- Company Name
- ELLKAY
- Job Title
- Application SRE (DevOps)
- Job Description
-
Job title: Application Site Reliability Engineer (SRE) – DevOps
Role Summary: Own and enhance the reliability, performance, and scalability of production and non‑production application environments. Lead CI/CD, infrastructure automation, incident response, and cross‑team reliability initiatives.
Expectations: Deliver highly available, resilient software systems with minimal operational toil, ensuring clear SLIs/SLOs, effective monitoring, and rapid incident resolution.
Key Responsibilities:
- Own application reliability, availability, performance, and scalability across all environments.
- Design, build, and maintain CI/CD pipelines for application deployments.
- Automate infrastructure provisioning and configuration using IaC tools.

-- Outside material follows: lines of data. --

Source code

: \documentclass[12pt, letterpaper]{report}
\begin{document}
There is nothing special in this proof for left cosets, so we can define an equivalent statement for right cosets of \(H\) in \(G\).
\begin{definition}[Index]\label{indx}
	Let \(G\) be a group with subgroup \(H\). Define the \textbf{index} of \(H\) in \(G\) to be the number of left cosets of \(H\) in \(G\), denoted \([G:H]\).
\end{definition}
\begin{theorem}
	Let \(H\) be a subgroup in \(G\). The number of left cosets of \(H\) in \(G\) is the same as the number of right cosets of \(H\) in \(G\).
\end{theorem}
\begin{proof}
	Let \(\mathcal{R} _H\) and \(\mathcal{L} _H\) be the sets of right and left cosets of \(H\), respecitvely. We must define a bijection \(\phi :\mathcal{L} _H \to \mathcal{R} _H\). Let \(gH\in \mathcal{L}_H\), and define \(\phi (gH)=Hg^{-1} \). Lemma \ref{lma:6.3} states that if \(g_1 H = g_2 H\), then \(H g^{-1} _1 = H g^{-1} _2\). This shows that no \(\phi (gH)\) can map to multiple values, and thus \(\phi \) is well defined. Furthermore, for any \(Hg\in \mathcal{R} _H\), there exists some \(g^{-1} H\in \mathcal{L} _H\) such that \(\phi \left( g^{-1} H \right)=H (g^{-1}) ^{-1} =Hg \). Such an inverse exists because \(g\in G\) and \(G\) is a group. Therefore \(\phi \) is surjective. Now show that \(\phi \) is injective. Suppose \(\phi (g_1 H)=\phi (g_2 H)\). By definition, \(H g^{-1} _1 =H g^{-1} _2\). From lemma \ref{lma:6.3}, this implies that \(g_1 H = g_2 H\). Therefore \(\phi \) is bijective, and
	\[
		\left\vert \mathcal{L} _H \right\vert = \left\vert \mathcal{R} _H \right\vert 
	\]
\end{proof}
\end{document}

- Monitor application health via metrics, logs, and traces; define SLIs, SLOs, and error budgets.
- Lead incident response, root‑cause analysis, and corrective action communication for Sev1/Sev2 events.
- Improve system resilience through capacity planning, tuning, and fault tolerance.
- Partner with development teams to meet reliability, performance, and scalability objectives.
- Reduce manual operational effort through automation and self‑healing solutions.
Required Skills:
- 7+ years as SRE, DevOps Engineer, or Production Support Engineer.
- Strong Linux/Unix and Windows system and networking fundamentals.
- Hands‑on experience with AWS, Azure, or GCP.
- Proficiency with Docker, Kubernetes, and container orchestration.
- Expertise in CI/CD tools (Jenkins, GitHub Actions, etc.) and IaC (Terraform, CloudFormation/ARM).
- Scripting in Python or Bash.
- Monitoring/observability tools (Prometheus, Grafana, ELK, Datadog).
- Understanding of SLAs, SLOs, error budgets, and incident management.
- Excellent problem‑solving, calm under pressure, and strong communication.
Required Education & Certifications:
- Bachelor’s degree in Computer Science, Engineering, or related field (or equivalent experience).
- Certifications such as AWS Certified DevOps Engineer, Certified Kubernetes Administrator, or equivalent are preferred.
Elmwood park, United states
On site
Senior
02-02-2026